Most people never set foot inside a monastery. I'll venture more than a few have imagined living in one. There is a lot of practical appeal in this, not just some frustrated notion to "stop the world and get off."
Who hasn't gone through a rough episode on life's journey when the solitude, order, peace, and pace imagined in a monastery not only seem appealing, but needed (see page 15).
When 19, an age when it is possible to imagine not only saving the world but actually trying to do so, I lived for a brief time in a small Benedictine monastery outside the city of Morelia in the state of Michoacan, a mountainous corner in southwest Mexico.
A community of men lived secluded from the world living out their religious vows. The monks grew their own food, cooked their own meals. They spoke infrequently, yet communicated easily with each other. During the day, each stopped to pray at liturgy or alone in sparse quarters. They helped the poor who knocked daily at the large wooden doors.
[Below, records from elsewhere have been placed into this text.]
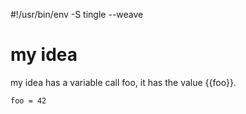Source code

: #!/usr/bin/env -S tingle --weave

# my idea

my idea has a variable call foo, it has the value {{foo}}.

    foo = 42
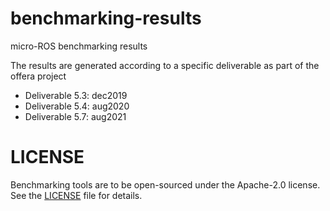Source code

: # benchmarking-results
micro-ROS benchmarking results

The results are generated according to a specific deliverable as part of the offera project
 
 * Deliverable 5.3: dec2019
 * Deliverable 5.4: aug2020 
 * Deliverable 5.7: aug2021

# LICENSE

Benchmarking tools are to be open-sourced under the Apache-2.0 license. See the
[LICENSE](./LICENSE) file for details.
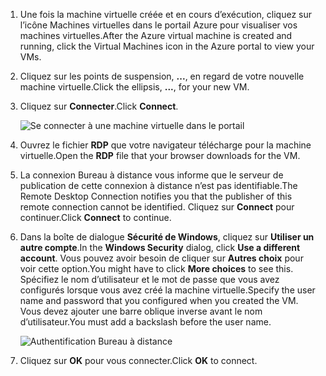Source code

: 1. <span data-ttu-id="c3978-101">Une fois la machine virtuelle créée et en cours d’exécution, cliquez sur l’icône Machines virtuelles dans le portail Azure pour visualiser vos machines virtuelles.</span><span class="sxs-lookup"><span data-stu-id="c3978-101">After the Azure virtual machine is created and running, click the Virtual Machines icon in the Azure portal to view your VMs.</span></span>

1. <span data-ttu-id="c3978-102">Cliquez sur les points de suspension, **...**, en regard de votre nouvelle machine virtuelle.</span><span class="sxs-lookup"><span data-stu-id="c3978-102">Click the ellipsis, **...**, for your new VM.</span></span>

1. <span data-ttu-id="c3978-103">Cliquez sur **Connecter**.</span><span class="sxs-lookup"><span data-stu-id="c3978-103">Click **Connect**.</span></span>

   ![Se connecter à une machine virtuelle dans le portail](./media/virtual-machines-sql-server-remote-desktop-connect/azure-virtual-machine-connect.png)

1. <span data-ttu-id="c3978-105">Ouvrez le fichier **RDP** que votre navigateur télécharge pour la machine virtuelle.</span><span class="sxs-lookup"><span data-stu-id="c3978-105">Open the **RDP** file that your browser downloads for the VM.</span></span>

1. <span data-ttu-id="c3978-106">La connexion Bureau à distance vous informe que le serveur de publication de cette connexion à distance n’est pas identifiable.</span><span class="sxs-lookup"><span data-stu-id="c3978-106">The Remote Desktop Connection notifies you that the publisher of this remote connection cannot be identified.</span></span> <span data-ttu-id="c3978-107">Cliquez sur **Connect** pour continuer.</span><span class="sxs-lookup"><span data-stu-id="c3978-107">Click **Connect** to continue.</span></span>

1. <span data-ttu-id="c3978-108">Dans la boîte de dialogue **Sécurité de Windows**, cliquez sur **Utiliser un autre compte**.</span><span class="sxs-lookup"><span data-stu-id="c3978-108">In the **Windows Security** dialog, click **Use a different account**.</span></span> <span data-ttu-id="c3978-109">Vous pouvez avoir besoin de cliquer sur **Autres choix** pour voir cette option.</span><span class="sxs-lookup"><span data-stu-id="c3978-109">You might have to click **More choices** to see this.</span></span> <span data-ttu-id="c3978-110">Spécifiez le nom d’utilisateur et le mot de passe que vous avez configurés lorsque vous avez créé la machine virtuelle.</span><span class="sxs-lookup"><span data-stu-id="c3978-110">Specify the user name and password that you configured when you created the VM.</span></span> <span data-ttu-id="c3978-111">Vous devez ajouter une barre oblique inverse avant le nom d’utilisateur.</span><span class="sxs-lookup"><span data-stu-id="c3978-111">You must add a backslash before the user name.</span></span>

   ![Authentification Bureau à distance](./media/virtual-machines-sql-server-remote-desktop-connect/remote-desktop-connect.png)

1. <span data-ttu-id="c3978-113">Cliquez sur **OK** pour vous connecter.</span><span class="sxs-lookup"><span data-stu-id="c3978-113">Click **OK** to connect.</span></span>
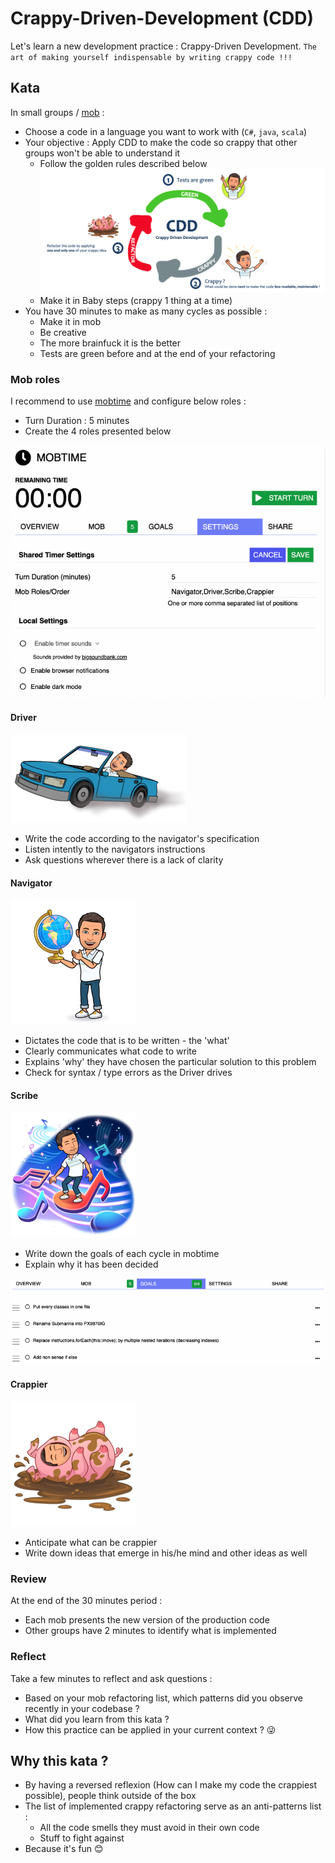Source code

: # Crappy-Driven-Development (CDD)
Let's learn a new development practice : Crappy-Driven Development.
`The art of making yourself indispensable by writing crappy code !!!`

## Kata
In small groups / [mob](https://www.youtube.com/watch?v=SHOVVnRB4h0&ab_channel=GOTOConferences) :
* Choose a code in a language you want to work with (`C#`, `java`, `scala`)
* Your objective : Apply CDD to make the code so crappy that other groups won't be able to understand it
  * Follow the golden rules described below
![Crappy-Driven-Development](img/crappy-driven-development.png)
  * Make it in Baby steps (crappy 1 thing at a time)
* You have 30 minutes to make as many cycles as possible :
  * Make it in mob
  * Be creative
  * The more brainfuck it is the better
  * Tests are green before and at the end of your refactoring

### Mob roles
I recommend to use [mobtime](https://mobti.me/) and configure below roles :
* Turn Duration : 5 minutes
* Create the 4 roles presented below

![mob config](img/mob-config.png)

#### Driver
![driver](img/driver.png)

* Write the code according to the navigator's specification
* Listen intently to the navigators instructions
* Ask questions wherever there is a lack of clarity

#### Navigator
![navigator](img/navigator.png)

* Dictates the code that is to be written - the 'what'
* Clearly communicates what code to write
* Explains 'why' they have chosen the particular solution to this problem
* Check for syntax / type errors as the Driver drives

#### Scribe
![scribe](img/scribe.png)

* Write down the goals of each cycle in mobtime
* Explain why it has been decided

![goals examples](img/example.png)

#### Crappier
![crappier](img/crappier.png)

* Anticipate what can be crappier
* Write down ideas that emerge in his/he mind and other ideas as well

### Review
At the end of the 30 minutes period : 
* Each mob presents the new version of the production code
* Other groups have 2 minutes to identify what is implemented

### Reflect
Take a few minutes to reflect and ask questions :
* Based on your mob refactoring list, which patterns did you observe recently in your codebase ?
* What did you learn from this kata ?
* How this practice can be applied in your current context ? 😜

## Why this kata ?
* By having a reversed reflexion (How can I make my code the crappiest possible), people think outside of the box
* The list of implemented crappy refactoring serve as an anti-patterns list :
  * All the code smells they must avoid in their own code
  * Stuff to fight against
* Because it's fun 😊

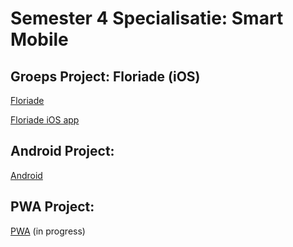 # Semester 4 Specialisatie: Smart Mobile 

## Groeps Project: Floriade (iOS)
[Floriade](https://github.com/GivanWiggers/WorkshopsSM4/blob/main/FloriadeiOS)

[Floriade iOS app](https://apps.apple.com/us/app/id1614627122)

## Android Project:
[Android](https://github.com/GivanWiggers/WorkshopsSM4/tree/main/Android)

## PWA Project:
[PWA](https://github.com/GivanWiggers/WorkshopsSM4/tree/main/PWA)
(in progress)
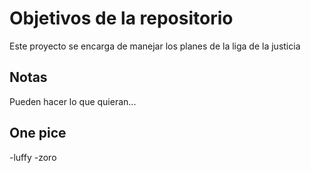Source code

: # Objetivos de la repositorio

Este proyecto se encarga de manejar los planes de la liga de la justicia


## Notas
Pueden hacer lo que quieran...
## One pice
-luffy
-zoro
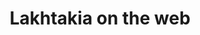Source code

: ---
layout: home
title: "Lakhtakia on the web"
description: "Data Scientist turned Product Manager"
tags: [ml, data, about, princeton, stanford, society]
image:
  feature: typewriter.jpg
---
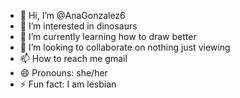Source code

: - 👋 Hi, I’m @AnaGonzalez6
- 👀 I’m interested in dinosaurs
- 🌱 I’m currently learning how to draw better
- 💞️ I’m looking to collaborate on nothing just viewing
- 📫 How to reach me gmail
- 😄 Pronouns: she/her
- ⚡ Fun fact: I am lesbian

<!---
AnaGonzalez6/AnaGonzalez6 is a ✨ special ✨ repository because its `README.md` (this file) appears on your GitHub profile.
You can click the Preview link to take a look at your changes.
--->
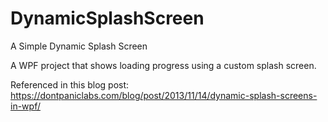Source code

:DynamicSplashScreen
===================

A Simple Dynamic Splash Screen

A WPF project that shows loading progress using a custom splash screen.

Referenced in this blog post: https://dontpaniclabs.com/blog/post/2013/11/14/dynamic-splash-screens-in-wpf/
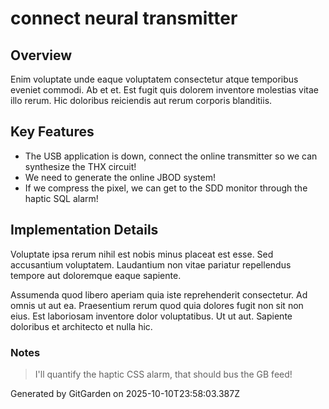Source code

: # connect neural transmitter

## Overview
Enim voluptate unde eaque voluptatem consectetur atque temporibus eveniet commodi. Ab et et. Est fugit quis dolorem inventore molestias vitae illo rerum. Hic doloribus reiciendis aut rerum corporis blanditiis.

## Key Features
- The USB application is down, connect the online transmitter so we can synthesize the THX circuit!
- We need to generate the online JBOD system!
- If we compress the pixel, we can get to the SDD monitor through the haptic SQL alarm!

## Implementation Details
Voluptate ipsa rerum nihil est nobis minus placeat est esse. Sed accusantium voluptatem. Laudantium non vitae pariatur repellendus tempore aut doloremque eaque sapiente.
 Assumenda quod libero aperiam quia iste reprehenderit consectetur. Ad omnis ut aut ea. Praesentium rerum quod quia dolores fugit non sit non eius. Est laboriosam inventore dolor voluptatibus. Ut ut aut. Sapiente doloribus et architecto et nulla hic.

### Notes
> I'll quantify the haptic CSS alarm, that should bus the GB feed!

Generated by GitGarden on 2025-10-10T23:58:03.387Z
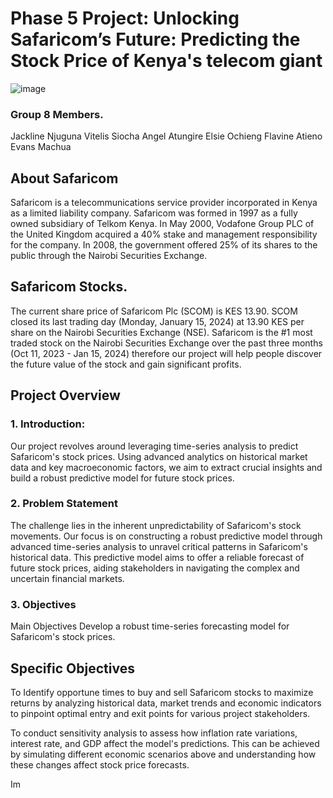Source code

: # Phase 5 Project: Unlocking Safaricom’s Future: Predicting the Stock Price of Kenya's telecom giant

![image](https://github.com/Yaqi-graphics/Phase-5-project---safaricom/assets/137016696/cda83f26-691c-4d73-bdf2-a1b9ed3039b4)

### Group 8 Members.
Jackline Njuguna
Vitelis Siocha
Angel Atungire
Elsie Ochieng
Flavine Atieno
Evans Machua

## About Safaricom
Safaricom is a telecommunications service provider incorporated in Kenya as a limited liability company. Safaricom was formed in 1997 as a fully owned subsidiary of Telkom Kenya. In May 2000, Vodafone Group PLC of the United Kingdom acquired a 40% stake and management responsibility for the company. In 2008, the government offered 25% of its shares to the public through the Nairobi Securities Exchange.

## Safaricom Stocks.
The current share price of Safaricom Plc (SCOM) is KES 13.90. SCOM closed its last trading day (Monday, January 15, 2024) at 13.90 KES per share on the Nairobi Securities Exchange (NSE). Safaricom is the #1 most traded stock on the Nairobi Securities Exchange over the past three months (Oct 11, 2023 - Jan 15, 2024) therefore our project will help people discover the future value of the stock and gain significant profits.

## Project Overview

### 1. Introduction:
Our project revolves around leveraging time-series analysis to predict Safaricom's stock prices. Using advanced analytics on historical market data and key macroeconomic factors, we aim to extract crucial insights and build a robust predictive model for future stock prices.

### 2. Problem Statement
The challenge lies in the inherent unpredictability of Safaricom's stock movements. Our focus is on constructing a robust predictive model through advanced time-series analysis to unravel critical patterns in Safaricom's historical data. This predictive model aims to offer a reliable forecast of future stock prices, aiding stakeholders in navigating the complex and uncertain financial markets.

### 3. Objectives
Main Objectives
Develop a robust time-series forecasting model for Safaricom's stock prices.

## Specific Objectives
To Identify opportune times to buy and sell Safaricom stocks to maximize returns by analyzing historical data, market trends and economic indicators to pinpoint optimal entry and exit points for various project stakeholders.

To conduct sensitivity analysis to assess how inflation rate variations, interest rate, and GDP affect the model's predictions. This can be achieved by simulating different economic scenarios above and understanding how these changes affect stock price forecasts.

Im
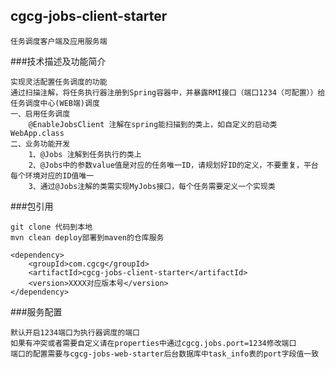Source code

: ## cgcg-jobs-client-starter

    任务调度客户端及应用服务端

###技术描述及功能简介

    实现灵活配置任务调度的功能
    通过扫描注解，将任务执行器注册到Spring容器中，并暴露RMI接口（端口1234（可配置））给任务调度中心(WEB端)调度
    一、启用任务调度
        @EnableJobsClient 注解在spring能扫描到的类上，如自定义的启动类WebApp.class
    二、业务功能开发
        1、@Jobs 注解到任务执行的类上
        2、@Jobs中的参数value值是对应的任务唯一ID，请规划好ID的定义，不要重复，平台每个环境对应的ID值唯一
        3、通过@Jobs注解的类需实现MyJobs接口，每个任务需要定义一个实现类

###包引用

    git clone 代码到本地
    mvn clean deploy部署到maven的仓库服务
    
    <dependency>
        <groupId>com.cgcg</groupId>
        <artifactId>cgcg-jobs-client-starter</artifactId>
        <version>XXXX对应版本号</version>    
    </dependency>

###服务配置

    默认开启1234端口为执行器调度的端口
    如果有冲突或者需要自定义请在properties中通过cgcg.jobs.port=1234修改端口
    端口的配置需要与cgcg-jobs-web-starter后台数据库中task_info表的port字段值一致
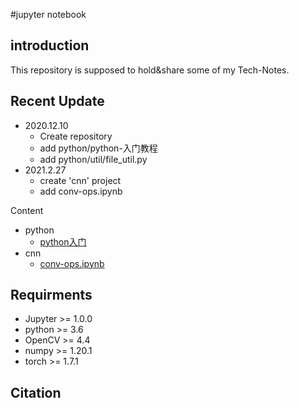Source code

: #jupyter notebook


## introduction
This repository is supposed to hold&share some of my Tech-Notes.


## Recent Update
- 2020.12.10 
  - Create repository
  - add python/python-入门教程
  - add python/util/file_util.py
- 2021.2.27
  - create 'cnn'  project
  - add conv-ops.ipynb

Content

- python
   - [python入门](https://github.com/CvRocker/jupyter-notebook/blob/master/python/python-%E5%85%A5%E9%97%A8%E6%95%99%E7%A8%8B.ipynb)
- cnn
   - [conv-ops.ipynb](https://github.com/CvRocker/jupyter-notebook/blob/master/cnn/conv-ops.ipynb)


## Requirments
- Jupyter >= 1.0.0
- python >= 3.6
- OpenCV >= 4.4
- numpy >= 1.20.1
- torch >= 1.7.1


## Citation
Benedict started his monastic way of life in the 6th century. For more than 1,500 years, a book he wrote, a slim volume, "The Rule of St. Benedict," has governed the simple life he sought. The rules foster practical love. One example: everyone, no exceptions save for the sick, prepares and cooks meals at some time for everyone else.
The Census 2000 indicates that more Americans are living alone and living in large metropolitan areas than ever before. Combine a desire to retreat from the urban rat race, the practical expression of community that monasteries represent, and the innate desire to find spiritual meaning in one's life, and it is easy to see the appeal in a monastery.